La prova non deve essere «diabolica»
Le difformità di trattamento investono anche la prova di resistenza richiesta ai fini della declaratoria di nullità dell’accertamento emesso in assenza di contraddittorio. Va evidenziato, in primis, che secondo la Corte di giustizia Ue, la prova non si deve certo tradurre in una prognosi anticipata dell’esito di un futuro processo. Il contribuente non deve dunque dimostrare che le ragioni che avrebbe addotto sarebbero state sufficienti per l’accoglimento del ricorso o comunque per l’annullamento dell’accertamento. Se così fosse infatti il contraddittorio preventivo richiederebbe delle doti profetiche e non risulterebbe quasi mai rispettato. Tant’è che «non si può obbligare la ricorrente a dimostrare che la decisione amministrativa avrebbe avuto un contenuto differente, bensì solo che tale ipotesi non va totalmente esclusa» (Cgue, C-141/08. Nello stesso senso, da ultimo, si veda Cgue, cause riunite C-659/13 e C-34/14). È a tali principi che si ispira la sentenza Kamino dei giudici di Bruxelles (cause riunite C-129/14 e C-130/13), ampiamente richiamata nella citata sentenza 24823/2015 delle Sezioni unite.
Secondo la Cassazione, inoltre, quando si controverte di fattispecie interne in cui il diritto al contraddittorio è garantito, la prova di resistenza non trova mai applicazione (sentenza 25265/2017). Questo però determina delle situazioni paradossali. Si pensi alla questione dell’iscrizione di ipoteca. In base all’articolo 77 del Dpr 602/1973, l’ipoteca deve essere preceduta da un preavviso, contenente l’intimazione a versare le somme dovute entro 30 giorni. La Corte, già con la pronuncia a Sezioni unite 19667/2014, ha affermato la nullità dell’ipoteca non preceduta da preavviso, anche prima che quest’ultimo fosse previsto dalla legge. Il medesimo criterio di diritto è stato poi ribadito nelle sentenze 380/2017 e 14852/2017.

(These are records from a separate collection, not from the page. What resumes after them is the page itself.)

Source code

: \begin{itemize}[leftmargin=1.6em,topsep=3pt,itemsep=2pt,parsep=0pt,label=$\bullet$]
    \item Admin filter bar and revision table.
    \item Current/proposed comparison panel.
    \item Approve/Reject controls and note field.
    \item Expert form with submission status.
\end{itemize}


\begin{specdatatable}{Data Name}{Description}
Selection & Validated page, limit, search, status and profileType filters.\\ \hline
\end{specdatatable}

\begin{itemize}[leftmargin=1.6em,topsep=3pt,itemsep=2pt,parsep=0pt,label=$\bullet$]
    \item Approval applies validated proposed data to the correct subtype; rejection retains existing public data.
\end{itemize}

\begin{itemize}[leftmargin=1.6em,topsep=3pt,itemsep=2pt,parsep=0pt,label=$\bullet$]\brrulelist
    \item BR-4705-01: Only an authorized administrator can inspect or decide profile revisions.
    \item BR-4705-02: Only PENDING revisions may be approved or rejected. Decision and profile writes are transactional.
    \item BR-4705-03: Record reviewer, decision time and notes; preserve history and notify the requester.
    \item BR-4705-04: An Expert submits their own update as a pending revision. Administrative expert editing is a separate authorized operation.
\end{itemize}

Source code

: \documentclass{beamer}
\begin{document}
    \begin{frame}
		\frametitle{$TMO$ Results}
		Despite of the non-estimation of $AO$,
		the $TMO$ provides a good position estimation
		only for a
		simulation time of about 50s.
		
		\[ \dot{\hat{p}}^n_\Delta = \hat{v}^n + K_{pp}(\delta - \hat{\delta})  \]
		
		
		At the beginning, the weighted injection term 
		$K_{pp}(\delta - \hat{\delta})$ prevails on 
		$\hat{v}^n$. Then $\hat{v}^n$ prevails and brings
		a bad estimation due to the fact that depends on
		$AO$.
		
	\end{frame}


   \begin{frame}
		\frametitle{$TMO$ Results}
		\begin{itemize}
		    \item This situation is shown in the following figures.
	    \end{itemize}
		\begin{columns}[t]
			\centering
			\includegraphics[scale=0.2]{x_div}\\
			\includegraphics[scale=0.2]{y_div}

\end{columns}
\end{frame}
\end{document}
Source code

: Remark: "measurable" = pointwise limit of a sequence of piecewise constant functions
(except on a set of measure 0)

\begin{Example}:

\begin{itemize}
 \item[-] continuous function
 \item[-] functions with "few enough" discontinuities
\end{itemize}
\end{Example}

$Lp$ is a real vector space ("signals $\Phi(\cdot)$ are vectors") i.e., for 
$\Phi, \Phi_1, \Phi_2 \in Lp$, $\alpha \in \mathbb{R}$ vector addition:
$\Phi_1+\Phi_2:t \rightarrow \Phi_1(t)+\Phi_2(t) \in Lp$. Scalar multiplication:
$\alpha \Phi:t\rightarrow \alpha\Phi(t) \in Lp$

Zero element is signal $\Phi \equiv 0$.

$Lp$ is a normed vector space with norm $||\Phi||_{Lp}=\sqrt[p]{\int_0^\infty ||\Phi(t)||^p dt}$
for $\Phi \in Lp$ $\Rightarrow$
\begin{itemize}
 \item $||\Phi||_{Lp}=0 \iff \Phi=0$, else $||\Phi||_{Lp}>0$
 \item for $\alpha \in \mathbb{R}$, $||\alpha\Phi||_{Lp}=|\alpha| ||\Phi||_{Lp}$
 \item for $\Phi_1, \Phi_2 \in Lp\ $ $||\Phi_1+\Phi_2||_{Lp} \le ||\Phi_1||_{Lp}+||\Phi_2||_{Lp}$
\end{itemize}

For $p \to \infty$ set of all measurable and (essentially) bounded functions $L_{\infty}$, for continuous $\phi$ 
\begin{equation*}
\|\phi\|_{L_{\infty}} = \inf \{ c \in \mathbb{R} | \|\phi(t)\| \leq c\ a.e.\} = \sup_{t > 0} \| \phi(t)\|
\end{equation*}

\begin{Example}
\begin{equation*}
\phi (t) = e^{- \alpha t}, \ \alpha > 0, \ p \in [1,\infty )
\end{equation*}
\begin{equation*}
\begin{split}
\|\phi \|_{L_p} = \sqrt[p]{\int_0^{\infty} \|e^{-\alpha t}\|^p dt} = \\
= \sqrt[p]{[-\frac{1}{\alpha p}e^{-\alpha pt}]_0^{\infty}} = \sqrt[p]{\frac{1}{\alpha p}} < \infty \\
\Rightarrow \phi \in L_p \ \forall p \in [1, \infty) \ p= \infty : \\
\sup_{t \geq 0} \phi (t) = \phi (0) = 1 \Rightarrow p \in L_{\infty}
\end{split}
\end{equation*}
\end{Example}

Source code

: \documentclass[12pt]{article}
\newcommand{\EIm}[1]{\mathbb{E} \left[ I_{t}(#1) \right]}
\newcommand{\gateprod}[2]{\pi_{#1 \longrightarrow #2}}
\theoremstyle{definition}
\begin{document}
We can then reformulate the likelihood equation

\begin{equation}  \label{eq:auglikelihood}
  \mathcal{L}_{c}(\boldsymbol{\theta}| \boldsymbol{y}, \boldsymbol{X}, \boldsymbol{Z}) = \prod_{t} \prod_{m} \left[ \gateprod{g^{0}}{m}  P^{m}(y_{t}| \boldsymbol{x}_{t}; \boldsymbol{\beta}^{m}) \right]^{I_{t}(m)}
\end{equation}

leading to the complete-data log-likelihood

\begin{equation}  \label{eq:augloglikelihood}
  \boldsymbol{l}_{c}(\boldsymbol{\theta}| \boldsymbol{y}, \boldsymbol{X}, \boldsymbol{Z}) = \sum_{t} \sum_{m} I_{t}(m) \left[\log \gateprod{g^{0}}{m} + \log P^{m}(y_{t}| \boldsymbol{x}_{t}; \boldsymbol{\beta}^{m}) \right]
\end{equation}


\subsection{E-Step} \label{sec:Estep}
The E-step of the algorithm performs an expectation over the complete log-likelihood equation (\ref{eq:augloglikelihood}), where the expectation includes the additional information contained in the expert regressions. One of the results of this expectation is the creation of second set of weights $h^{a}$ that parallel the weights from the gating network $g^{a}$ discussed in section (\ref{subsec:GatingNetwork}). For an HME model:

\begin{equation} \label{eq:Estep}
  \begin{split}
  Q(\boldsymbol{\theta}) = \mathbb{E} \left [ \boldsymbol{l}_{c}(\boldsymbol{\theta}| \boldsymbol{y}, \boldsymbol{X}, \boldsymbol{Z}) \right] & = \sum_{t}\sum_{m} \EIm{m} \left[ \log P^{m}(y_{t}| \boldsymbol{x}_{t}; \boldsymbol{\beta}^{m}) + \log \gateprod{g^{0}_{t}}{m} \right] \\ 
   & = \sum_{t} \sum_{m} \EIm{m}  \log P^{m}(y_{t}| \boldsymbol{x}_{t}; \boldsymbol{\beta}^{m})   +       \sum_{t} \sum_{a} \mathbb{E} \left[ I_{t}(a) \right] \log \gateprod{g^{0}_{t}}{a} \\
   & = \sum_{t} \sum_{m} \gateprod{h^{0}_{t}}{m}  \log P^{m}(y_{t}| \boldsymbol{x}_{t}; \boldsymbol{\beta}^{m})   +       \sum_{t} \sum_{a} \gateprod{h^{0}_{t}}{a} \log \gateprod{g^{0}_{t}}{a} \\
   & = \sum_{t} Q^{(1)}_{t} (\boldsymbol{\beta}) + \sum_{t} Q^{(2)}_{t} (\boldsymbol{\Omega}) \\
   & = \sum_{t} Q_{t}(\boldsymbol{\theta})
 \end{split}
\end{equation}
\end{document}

Ne deriva che mentre l’ipoteca iscritta senza preavviso è sempre nulla, un accertamento Iva, anche complesso, emesso in assenza di contraddittorio non è detto che lo sia. Ma è del tutto evidente lo squilibrio tra le due situazioni. Nel caso dell’ipoteca, infatti, trattandosi di un atto terminale del procedimento di attuazione del tributo, non è frequente che il contribuente abbia osservazioni rilevanti da formulare. Si pensi, inoltre, a una verifica eseguita ai fini di imposte dirette e Iva, con emissione dell’atto di accertamento prima del decorso di 60 giorni. La nullità è certa per le dirette, mentre ai fini Iva occorre dimostrare la rilevanza delle formulazioni potenzialmente deducibili (Cassazione, sentenza 2873/2018).